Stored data
——
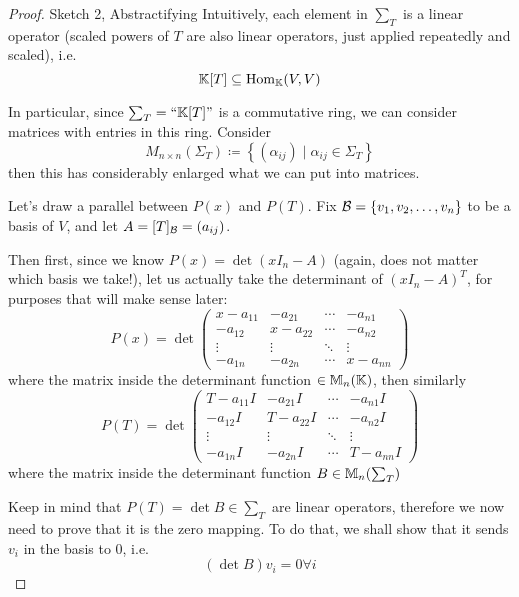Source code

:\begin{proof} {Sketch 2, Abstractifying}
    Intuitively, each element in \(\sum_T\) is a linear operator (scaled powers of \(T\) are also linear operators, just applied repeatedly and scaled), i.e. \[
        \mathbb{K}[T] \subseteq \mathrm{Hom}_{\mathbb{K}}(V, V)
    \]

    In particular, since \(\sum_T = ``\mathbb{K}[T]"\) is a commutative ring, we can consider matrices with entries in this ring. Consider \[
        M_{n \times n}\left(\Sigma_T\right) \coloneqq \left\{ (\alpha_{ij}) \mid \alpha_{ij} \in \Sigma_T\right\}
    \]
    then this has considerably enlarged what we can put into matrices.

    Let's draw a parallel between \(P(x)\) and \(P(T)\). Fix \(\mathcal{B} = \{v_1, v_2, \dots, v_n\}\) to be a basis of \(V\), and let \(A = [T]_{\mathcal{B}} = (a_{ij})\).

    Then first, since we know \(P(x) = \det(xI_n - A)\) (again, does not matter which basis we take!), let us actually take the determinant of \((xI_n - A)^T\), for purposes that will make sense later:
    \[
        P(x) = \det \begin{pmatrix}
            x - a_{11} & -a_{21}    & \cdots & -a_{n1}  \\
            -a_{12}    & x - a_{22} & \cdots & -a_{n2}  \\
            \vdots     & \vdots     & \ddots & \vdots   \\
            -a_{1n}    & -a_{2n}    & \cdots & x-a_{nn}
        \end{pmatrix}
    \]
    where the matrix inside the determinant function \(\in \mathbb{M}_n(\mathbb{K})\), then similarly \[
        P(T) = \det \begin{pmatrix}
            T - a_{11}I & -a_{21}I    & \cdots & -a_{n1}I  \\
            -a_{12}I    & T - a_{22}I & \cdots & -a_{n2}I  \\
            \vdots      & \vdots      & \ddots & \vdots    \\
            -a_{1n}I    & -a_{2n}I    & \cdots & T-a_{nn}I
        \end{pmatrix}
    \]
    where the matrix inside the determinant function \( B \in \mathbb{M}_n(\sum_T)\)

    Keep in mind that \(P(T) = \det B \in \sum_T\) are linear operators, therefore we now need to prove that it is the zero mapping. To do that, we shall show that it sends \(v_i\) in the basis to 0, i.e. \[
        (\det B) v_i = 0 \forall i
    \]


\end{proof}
——
Keep the pictures out and repeat exactly the lines from the beginning of the data through the line that contains "Let's draw a", both ends included.

[YOUR RESPONSE]:
Source code

:\begin{proof} {Sketch 2, Abstractifying}
    Intuitively, each element in \(\sum_T\) is a linear operator (scaled powers of \(T\) are also linear operators, just applied repeatedly and scaled), i.e. \[
        \mathbb{K}[T] \subseteq \mathrm{Hom}_{\mathbb{K}}(V, V)
    \]

    In particular, since \(\sum_T = ``\mathbb{K}[T]"\) is a commutative ring, we can consider matrices with entries in this ring. Consider \[
        M_{n \times n}\left(\Sigma_T\right) \coloneqq \left\{ (\alpha_{ij}) \mid \alpha_{ij} \in \Sigma_T\right\}
    \]
    then this has considerably enlarged what we can put into matrices.

    Let's draw a parallel between \(P(x)\) and \(P(T)\). Fix \(\mathcal{B} = \{v_1, v_2, \dots, v_n\}\) to be a basis of \(V\), and let \(A = [T]_{\mathcal{B}} = (a_{ij})\).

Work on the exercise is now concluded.